[Saved data entries]
----------

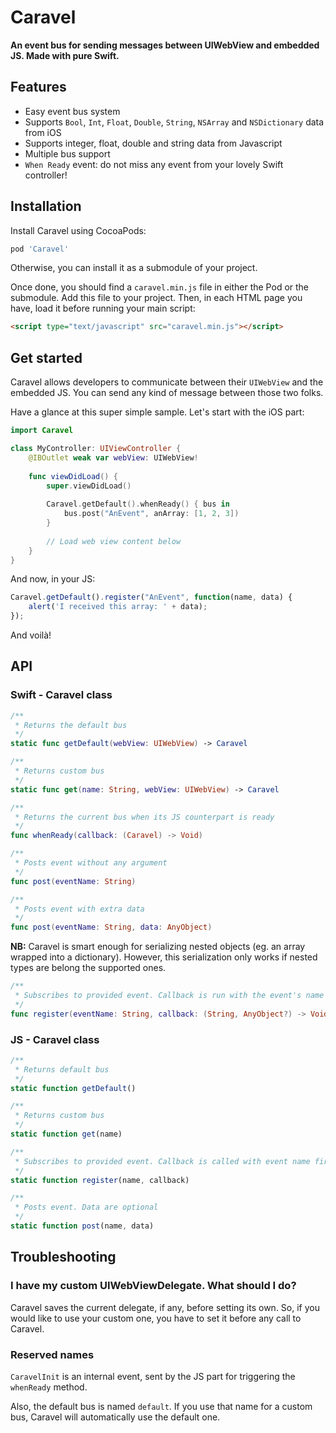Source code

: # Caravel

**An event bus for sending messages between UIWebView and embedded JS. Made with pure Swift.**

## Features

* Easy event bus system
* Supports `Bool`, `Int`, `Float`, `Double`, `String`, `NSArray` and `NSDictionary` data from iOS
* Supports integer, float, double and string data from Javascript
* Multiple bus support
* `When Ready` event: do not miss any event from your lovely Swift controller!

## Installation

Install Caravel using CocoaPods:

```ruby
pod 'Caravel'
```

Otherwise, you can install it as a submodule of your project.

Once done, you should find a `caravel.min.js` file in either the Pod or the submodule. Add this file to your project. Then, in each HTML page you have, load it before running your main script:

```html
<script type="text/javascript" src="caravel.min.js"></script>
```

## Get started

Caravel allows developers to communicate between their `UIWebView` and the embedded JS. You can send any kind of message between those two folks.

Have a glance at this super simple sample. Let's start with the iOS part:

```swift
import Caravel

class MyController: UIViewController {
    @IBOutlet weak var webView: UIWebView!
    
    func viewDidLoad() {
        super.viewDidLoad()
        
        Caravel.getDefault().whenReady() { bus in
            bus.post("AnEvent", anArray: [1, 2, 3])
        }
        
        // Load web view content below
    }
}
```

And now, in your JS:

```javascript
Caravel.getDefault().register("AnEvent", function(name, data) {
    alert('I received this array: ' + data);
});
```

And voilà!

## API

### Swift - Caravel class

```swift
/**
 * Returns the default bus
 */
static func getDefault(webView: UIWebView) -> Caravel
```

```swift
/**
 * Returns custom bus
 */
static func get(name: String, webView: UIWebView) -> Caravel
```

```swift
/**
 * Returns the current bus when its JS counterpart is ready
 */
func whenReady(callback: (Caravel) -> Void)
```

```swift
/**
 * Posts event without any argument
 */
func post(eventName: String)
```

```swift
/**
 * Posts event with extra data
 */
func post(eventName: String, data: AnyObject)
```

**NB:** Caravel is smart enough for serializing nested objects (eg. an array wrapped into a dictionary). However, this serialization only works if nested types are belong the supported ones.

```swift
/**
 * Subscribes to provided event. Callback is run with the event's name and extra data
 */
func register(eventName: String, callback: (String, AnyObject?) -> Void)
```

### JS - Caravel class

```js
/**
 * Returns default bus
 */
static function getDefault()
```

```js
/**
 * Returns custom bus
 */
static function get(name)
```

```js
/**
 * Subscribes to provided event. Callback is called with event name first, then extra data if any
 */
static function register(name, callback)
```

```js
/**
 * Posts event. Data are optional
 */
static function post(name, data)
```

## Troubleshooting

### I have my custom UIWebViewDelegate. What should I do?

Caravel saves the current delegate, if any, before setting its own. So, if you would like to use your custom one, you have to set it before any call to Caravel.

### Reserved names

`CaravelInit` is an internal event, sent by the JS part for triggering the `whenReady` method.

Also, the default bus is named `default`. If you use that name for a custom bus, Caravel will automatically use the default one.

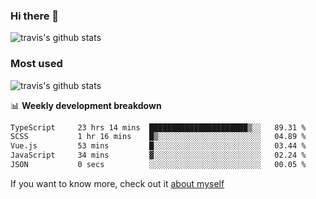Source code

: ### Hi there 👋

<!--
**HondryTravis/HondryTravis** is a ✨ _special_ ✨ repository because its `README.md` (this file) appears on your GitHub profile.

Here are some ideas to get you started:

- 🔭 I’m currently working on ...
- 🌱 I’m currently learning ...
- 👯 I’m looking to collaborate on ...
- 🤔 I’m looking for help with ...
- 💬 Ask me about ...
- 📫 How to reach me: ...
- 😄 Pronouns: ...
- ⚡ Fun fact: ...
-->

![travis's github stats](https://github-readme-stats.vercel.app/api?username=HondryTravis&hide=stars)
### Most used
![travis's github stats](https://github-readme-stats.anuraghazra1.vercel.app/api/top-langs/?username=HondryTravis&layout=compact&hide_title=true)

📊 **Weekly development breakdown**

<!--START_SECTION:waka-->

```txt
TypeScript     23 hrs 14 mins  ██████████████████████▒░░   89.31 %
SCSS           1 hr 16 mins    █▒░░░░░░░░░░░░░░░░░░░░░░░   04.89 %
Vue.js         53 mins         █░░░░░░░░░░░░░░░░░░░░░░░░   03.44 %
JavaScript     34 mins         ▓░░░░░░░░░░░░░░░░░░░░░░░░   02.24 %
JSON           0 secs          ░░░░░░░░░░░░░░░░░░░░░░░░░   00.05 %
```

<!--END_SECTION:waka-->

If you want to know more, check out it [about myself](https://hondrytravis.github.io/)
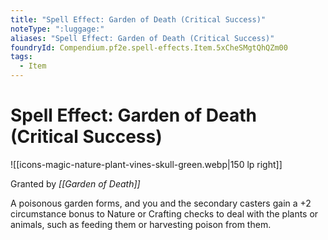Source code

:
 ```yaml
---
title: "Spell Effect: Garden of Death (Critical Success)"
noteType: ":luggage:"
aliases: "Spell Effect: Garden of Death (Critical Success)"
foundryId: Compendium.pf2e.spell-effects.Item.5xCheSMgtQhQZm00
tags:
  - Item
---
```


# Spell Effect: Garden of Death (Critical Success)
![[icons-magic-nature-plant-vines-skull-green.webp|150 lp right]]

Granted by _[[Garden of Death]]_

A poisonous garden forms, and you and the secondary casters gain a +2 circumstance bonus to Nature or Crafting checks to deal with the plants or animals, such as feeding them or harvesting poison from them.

----------

#### Exercise instructions
An exact copy of all the records is required, with the pictures omitted.

#### Answer to the exercise
Source code

: # Caravel

**An event bus for sending messages between UIWebView and embedded JS. Made with pure Swift.**

## Features

* Easy event bus system
* Supports `Bool`, `Int`, `Float`, `Double`, `String`, `NSArray` and `NSDictionary` data from iOS
* Supports integer, float, double and string data from Javascript
* Multiple bus support
* `When Ready` event: do not miss any event from your lovely Swift controller!

## Installation

Install Caravel using CocoaPods:

```ruby
pod 'Caravel'
```

Otherwise, you can install it as a submodule of your project.

Once done, you should find a `caravel.min.js` file in either the Pod or the submodule. Add this file to your project. Then, in each HTML page you have, load it before running your main script:

```html
<script type="text/javascript" src="caravel.min.js"></script>
```

## Get started

Caravel allows developers to communicate between their `UIWebView` and the embedded JS. You can send any kind of message between those two folks.

Have a glance at this super simple sample. Let's start with the iOS part:

```swift
import Caravel

class MyController: UIViewController {
    @IBOutlet weak var webView: UIWebView!
    
    func viewDidLoad() {
        super.viewDidLoad()
        
        Caravel.getDefault().whenReady() { bus in
            bus.post("AnEvent", anArray: [1, 2, 3])
        }
        
        // Load web view content below
    }
}
```

And now, in your JS:

```javascript
Caravel.getDefault().register("AnEvent", function(name, data) {
    alert('I received this array: ' + data);
});
```

And voilà!

## API

### Swift - Caravel class

```swift
/**
 * Returns the default bus
 */
static func getDefault(webView: UIWebView) -> Caravel
```

```swift
/**
 * Returns custom bus
 */
static func get(name: String, webView: UIWebView) -> Caravel
```

```swift
/**
 * Returns the current bus when its JS counterpart is ready
 */
func whenReady(callback: (Caravel) -> Void)
```

```swift
/**
 * Posts event without any argument
 */
func post(eventName: String)
```

```swift
/**
 * Posts event with extra data
 */
func post(eventName: String, data: AnyObject)
```

**NB:** Caravel is smart enough for serializing nested objects (eg. an array wrapped into a dictionary). However, this serialization only works if nested types are belong the supported ones.

```swift
/**
 * Subscribes to provided event. Callback is run with the event's name and extra data
 */
func register(eventName: String, callback: (String, AnyObject?) -> Void)
```

### JS - Caravel class

```js
/**
 * Returns default bus
 */
static function getDefault()
```

```js
/**
 * Returns custom bus
 */
static function get(name)
```

```js
/**
 * Subscribes to provided event. Callback is called with event name first, then extra data if any
 */
static function register(name, callback)
```

```js
/**
 * Posts event. Data are optional
 */
static function post(name, data)
```

## Troubleshooting

### I have my custom UIWebViewDelegate. What should I do?

Caravel saves the current delegate, if any, before setting its own. So, if you would like to use your custom one, you have to set it before any call to Caravel.

### Reserved names

`CaravelInit` is an internal event, sent by the JS part for triggering the `whenReady` method.

Also, the default bus is named `default`. If you use that name for a custom bus, Caravel will automatically use the default one.

Source code

: ### Hi there 👋

<!--
**HondryTravis/HondryTravis** is a ✨ _special_ ✨ repository because its `README.md` (this file) appears on your GitHub profile.

Here are some ideas to get you started:

- 🔭 I’m currently working on ...
- 🌱 I’m currently learning ...
- 👯 I’m looking to collaborate on ...
- 🤔 I’m looking for help with ...
- 💬 Ask me about ...
- 📫 How to reach me: ...
- 😄 Pronouns: ...
- ⚡ Fun fact: ...
-->

![travis's github stats](https://github-readme-stats.vercel.app/api?username=HondryTravis&hide=stars)
### Most used
![travis's github stats](https://github-readme-stats.anuraghazra1.vercel.app/api/top-langs/?username=HondryTravis&layout=compact&hide_title=true)

📊 **Weekly development breakdown**

<!--START_SECTION:waka-->

```txt
TypeScript     23 hrs 14 mins  ██████████████████████▒░░   89.31 %
SCSS           1 hr 16 mins    █▒░░░░░░░░░░░░░░░░░░░░░░░   04.89 %
Vue.js         53 mins         █░░░░░░░░░░░░░░░░░░░░░░░░   03.44 %
JavaScript     34 mins         ▓░░░░░░░░░░░░░░░░░░░░░░░░   02.24 %
JSON           0 secs          ░░░░░░░░░░░░░░░░░░░░░░░░░   00.05 %
```

<!--END_SECTION:waka-->

If you want to know more, check out it [about myself](https://hondrytravis.github.io/)
Source code

:
 ```yaml
---
title: "Spell Effect: Garden of Death (Critical Success)"
noteType: ":luggage:"
aliases: "Spell Effect: Garden of Death (Critical Success)"
foundryId: Compendium.pf2e.spell-effects.Item.5xCheSMgtQhQZm00
tags:
  - Item
---
```


# Spell Effect: Garden of Death (Critical Success)
![[icons-magic-nature-plant-vines-skull-green.webp|150 lp right]]

Granted by _[[Garden of Death]]_

A poisonous garden forms, and you and the secondary casters gain a +2 circumstance bonus to Nature or Crafting checks to deal with the plants or animals, such as feeding them or harvesting poison from them.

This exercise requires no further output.